### GIVEN DATA

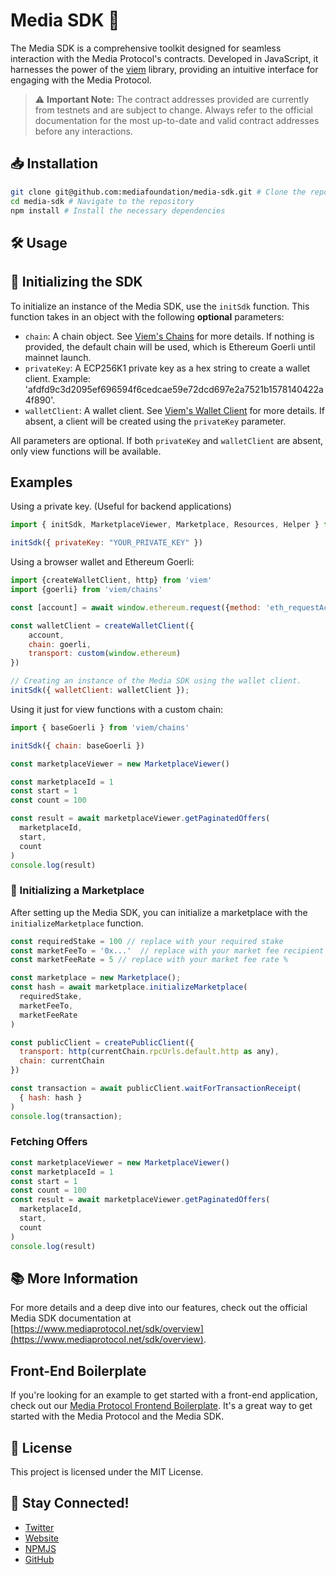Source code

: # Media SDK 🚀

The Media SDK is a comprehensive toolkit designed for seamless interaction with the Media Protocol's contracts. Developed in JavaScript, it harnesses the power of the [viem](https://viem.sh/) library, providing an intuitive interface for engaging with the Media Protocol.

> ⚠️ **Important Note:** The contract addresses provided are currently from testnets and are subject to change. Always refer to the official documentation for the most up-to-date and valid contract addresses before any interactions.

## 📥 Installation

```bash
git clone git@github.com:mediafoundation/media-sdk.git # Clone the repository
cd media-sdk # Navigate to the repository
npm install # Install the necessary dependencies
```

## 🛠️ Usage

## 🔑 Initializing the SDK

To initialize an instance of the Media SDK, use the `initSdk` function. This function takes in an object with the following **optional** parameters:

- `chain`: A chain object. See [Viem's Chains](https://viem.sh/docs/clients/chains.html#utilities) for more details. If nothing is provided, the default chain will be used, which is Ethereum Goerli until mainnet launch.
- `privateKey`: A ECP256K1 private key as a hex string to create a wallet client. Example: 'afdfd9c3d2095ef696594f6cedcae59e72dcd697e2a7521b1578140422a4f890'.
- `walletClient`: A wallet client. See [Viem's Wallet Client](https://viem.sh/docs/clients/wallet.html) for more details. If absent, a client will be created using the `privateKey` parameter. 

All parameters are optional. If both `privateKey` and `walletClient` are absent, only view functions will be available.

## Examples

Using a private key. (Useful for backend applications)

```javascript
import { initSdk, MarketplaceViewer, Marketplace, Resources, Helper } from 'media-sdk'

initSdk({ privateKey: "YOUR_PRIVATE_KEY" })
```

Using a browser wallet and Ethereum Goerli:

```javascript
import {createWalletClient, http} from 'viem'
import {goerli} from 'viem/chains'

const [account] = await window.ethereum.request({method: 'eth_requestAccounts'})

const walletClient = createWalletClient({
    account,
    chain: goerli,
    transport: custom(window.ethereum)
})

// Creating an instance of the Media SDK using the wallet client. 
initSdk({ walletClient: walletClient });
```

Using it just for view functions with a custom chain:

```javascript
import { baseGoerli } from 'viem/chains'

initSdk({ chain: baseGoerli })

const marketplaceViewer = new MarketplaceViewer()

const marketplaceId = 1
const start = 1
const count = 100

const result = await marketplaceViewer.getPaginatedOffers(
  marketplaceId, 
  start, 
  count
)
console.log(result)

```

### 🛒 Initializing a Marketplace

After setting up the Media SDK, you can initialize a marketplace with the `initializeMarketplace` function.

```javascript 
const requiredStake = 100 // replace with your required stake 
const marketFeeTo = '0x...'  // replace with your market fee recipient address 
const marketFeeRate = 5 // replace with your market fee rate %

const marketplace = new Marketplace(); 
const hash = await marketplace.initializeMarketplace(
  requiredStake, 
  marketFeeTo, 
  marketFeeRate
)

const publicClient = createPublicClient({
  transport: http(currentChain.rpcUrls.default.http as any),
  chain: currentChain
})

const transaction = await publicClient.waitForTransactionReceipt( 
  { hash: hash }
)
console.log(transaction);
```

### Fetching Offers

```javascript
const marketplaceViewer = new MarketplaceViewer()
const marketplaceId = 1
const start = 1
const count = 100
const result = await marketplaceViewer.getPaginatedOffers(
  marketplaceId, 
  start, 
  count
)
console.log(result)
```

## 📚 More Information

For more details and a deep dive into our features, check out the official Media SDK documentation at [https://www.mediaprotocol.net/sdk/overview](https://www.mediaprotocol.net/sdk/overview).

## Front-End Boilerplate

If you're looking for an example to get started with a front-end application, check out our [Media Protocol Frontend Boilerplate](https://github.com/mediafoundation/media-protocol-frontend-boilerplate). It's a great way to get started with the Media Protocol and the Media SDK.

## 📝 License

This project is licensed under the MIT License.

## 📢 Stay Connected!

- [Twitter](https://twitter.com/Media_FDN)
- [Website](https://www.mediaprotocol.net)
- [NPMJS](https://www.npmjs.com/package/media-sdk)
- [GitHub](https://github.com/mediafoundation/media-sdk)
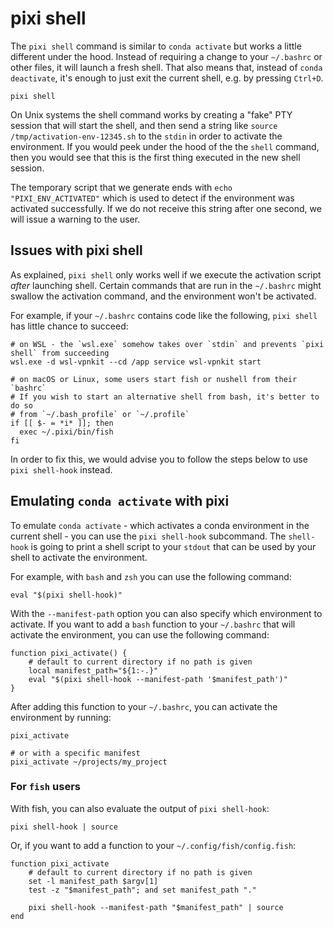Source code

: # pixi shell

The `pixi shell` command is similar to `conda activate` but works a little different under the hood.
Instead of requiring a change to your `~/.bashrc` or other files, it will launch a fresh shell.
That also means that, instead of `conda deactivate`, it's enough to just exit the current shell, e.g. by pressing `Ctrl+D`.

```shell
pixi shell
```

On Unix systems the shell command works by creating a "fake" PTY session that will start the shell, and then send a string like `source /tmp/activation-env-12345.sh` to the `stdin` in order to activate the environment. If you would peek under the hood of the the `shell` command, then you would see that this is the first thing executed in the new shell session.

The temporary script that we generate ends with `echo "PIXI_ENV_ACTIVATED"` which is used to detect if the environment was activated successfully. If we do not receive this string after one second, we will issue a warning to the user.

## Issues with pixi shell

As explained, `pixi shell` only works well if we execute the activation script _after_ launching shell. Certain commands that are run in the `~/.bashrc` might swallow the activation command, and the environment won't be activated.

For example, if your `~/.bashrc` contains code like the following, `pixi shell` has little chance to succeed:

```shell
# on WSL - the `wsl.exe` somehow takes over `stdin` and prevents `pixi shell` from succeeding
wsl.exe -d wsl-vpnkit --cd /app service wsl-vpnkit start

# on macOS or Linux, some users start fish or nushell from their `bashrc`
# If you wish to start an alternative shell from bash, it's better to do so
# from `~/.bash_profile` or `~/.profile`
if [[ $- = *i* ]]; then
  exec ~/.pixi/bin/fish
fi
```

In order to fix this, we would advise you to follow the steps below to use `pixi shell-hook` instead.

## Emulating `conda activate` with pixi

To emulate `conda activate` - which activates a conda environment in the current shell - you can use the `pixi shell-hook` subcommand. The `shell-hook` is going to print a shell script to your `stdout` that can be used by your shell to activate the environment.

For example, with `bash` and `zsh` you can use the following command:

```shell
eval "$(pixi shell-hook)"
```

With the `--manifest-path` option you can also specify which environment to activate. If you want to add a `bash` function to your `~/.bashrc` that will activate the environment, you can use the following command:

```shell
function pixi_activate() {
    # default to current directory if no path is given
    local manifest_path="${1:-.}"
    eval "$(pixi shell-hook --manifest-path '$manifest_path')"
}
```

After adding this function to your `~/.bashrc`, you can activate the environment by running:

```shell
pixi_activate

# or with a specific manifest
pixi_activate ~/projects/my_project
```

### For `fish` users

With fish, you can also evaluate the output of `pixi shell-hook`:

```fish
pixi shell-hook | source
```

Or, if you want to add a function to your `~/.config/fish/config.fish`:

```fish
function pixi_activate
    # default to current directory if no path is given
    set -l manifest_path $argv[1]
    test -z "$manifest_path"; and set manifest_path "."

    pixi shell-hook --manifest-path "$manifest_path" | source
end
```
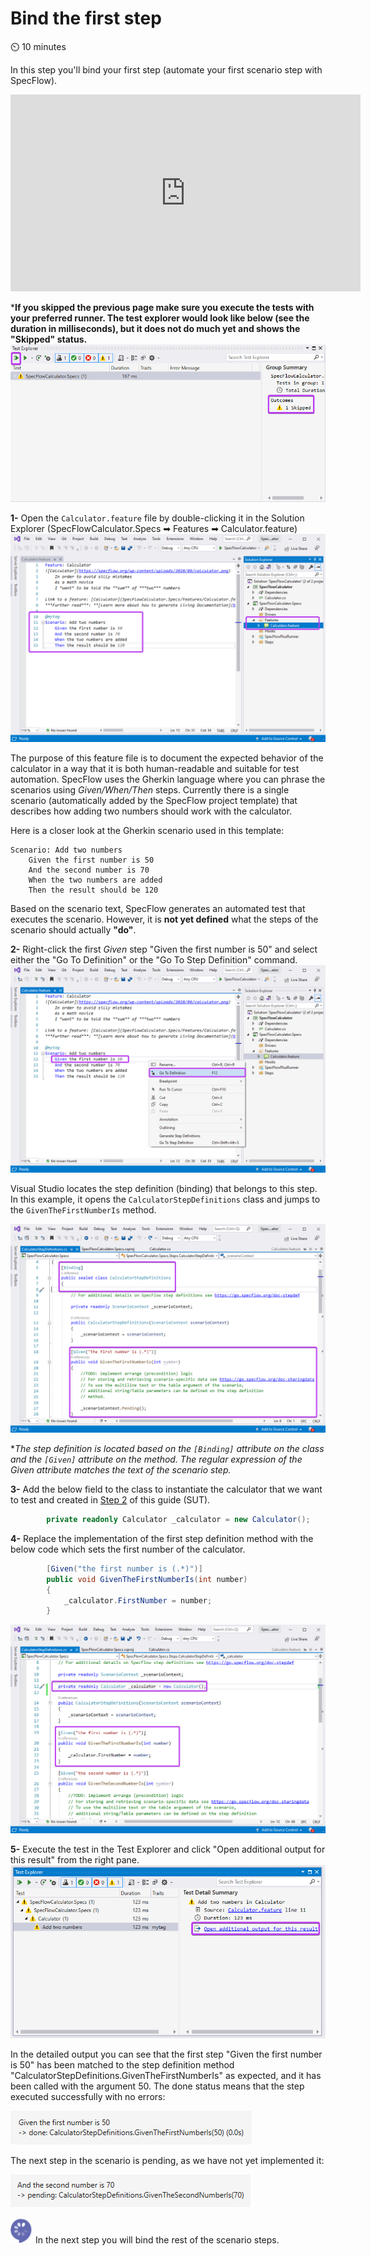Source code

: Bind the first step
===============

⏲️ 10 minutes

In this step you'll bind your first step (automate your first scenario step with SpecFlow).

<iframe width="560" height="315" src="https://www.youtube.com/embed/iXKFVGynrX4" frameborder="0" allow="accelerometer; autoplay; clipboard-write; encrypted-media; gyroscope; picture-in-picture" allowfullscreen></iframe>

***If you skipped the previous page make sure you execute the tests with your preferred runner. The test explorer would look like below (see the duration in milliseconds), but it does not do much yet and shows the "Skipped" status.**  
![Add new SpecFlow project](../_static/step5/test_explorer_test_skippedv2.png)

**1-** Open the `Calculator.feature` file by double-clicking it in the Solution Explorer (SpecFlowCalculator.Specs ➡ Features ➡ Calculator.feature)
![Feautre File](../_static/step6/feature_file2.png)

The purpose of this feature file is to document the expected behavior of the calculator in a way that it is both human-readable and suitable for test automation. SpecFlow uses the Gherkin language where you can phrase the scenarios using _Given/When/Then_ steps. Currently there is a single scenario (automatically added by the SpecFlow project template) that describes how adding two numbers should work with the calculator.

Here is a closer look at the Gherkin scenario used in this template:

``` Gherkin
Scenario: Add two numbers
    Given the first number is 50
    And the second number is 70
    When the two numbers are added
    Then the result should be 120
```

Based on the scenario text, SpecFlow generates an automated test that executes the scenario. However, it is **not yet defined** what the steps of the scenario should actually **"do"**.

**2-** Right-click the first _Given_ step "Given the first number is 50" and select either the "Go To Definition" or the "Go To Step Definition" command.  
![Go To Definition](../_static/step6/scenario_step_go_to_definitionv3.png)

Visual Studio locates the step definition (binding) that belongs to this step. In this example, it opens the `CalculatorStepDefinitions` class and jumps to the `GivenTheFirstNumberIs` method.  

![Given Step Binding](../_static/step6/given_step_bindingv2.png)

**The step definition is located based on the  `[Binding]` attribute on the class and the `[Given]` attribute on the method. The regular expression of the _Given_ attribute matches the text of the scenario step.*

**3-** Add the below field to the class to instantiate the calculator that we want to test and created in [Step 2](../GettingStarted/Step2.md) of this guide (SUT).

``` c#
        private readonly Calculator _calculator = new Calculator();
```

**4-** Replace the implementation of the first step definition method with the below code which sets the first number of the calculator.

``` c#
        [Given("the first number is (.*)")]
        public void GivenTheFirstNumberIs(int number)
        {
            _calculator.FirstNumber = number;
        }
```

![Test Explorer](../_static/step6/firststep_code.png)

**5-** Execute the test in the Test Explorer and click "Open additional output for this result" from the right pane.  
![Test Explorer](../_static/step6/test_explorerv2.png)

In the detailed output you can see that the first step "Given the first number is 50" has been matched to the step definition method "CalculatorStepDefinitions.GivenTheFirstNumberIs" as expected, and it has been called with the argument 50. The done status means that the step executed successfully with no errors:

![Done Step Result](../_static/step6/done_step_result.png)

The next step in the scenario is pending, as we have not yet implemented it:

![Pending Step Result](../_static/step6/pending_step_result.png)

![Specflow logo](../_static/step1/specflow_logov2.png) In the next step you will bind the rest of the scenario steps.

######

--- TASK PROMPT ---
Would you copy, exactly, each line from the start of the listing above through the line with "To initialize an", both ends included, but none of the pictures?

--- SOLUTION FOR THIS PROBLEM ---
Source code

: # Media SDK 🚀

The Media SDK is a comprehensive toolkit designed for seamless interaction with the Media Protocol's contracts. Developed in JavaScript, it harnesses the power of the [viem](https://viem.sh/) library, providing an intuitive interface for engaging with the Media Protocol.

> ⚠️ **Important Note:** The contract addresses provided are currently from testnets and are subject to change. Always refer to the official documentation for the most up-to-date and valid contract addresses before any interactions.

## 📥 Installation

```bash
git clone git@github.com:mediafoundation/media-sdk.git # Clone the repository
cd media-sdk # Navigate to the repository
npm install # Install the necessary dependencies
```

## 🛠️ Usage

## 🔑 Initializing the SDK

To initialize an instance of the Media SDK, use the `initSdk` function. This function takes in an object with the following **optional** parameters:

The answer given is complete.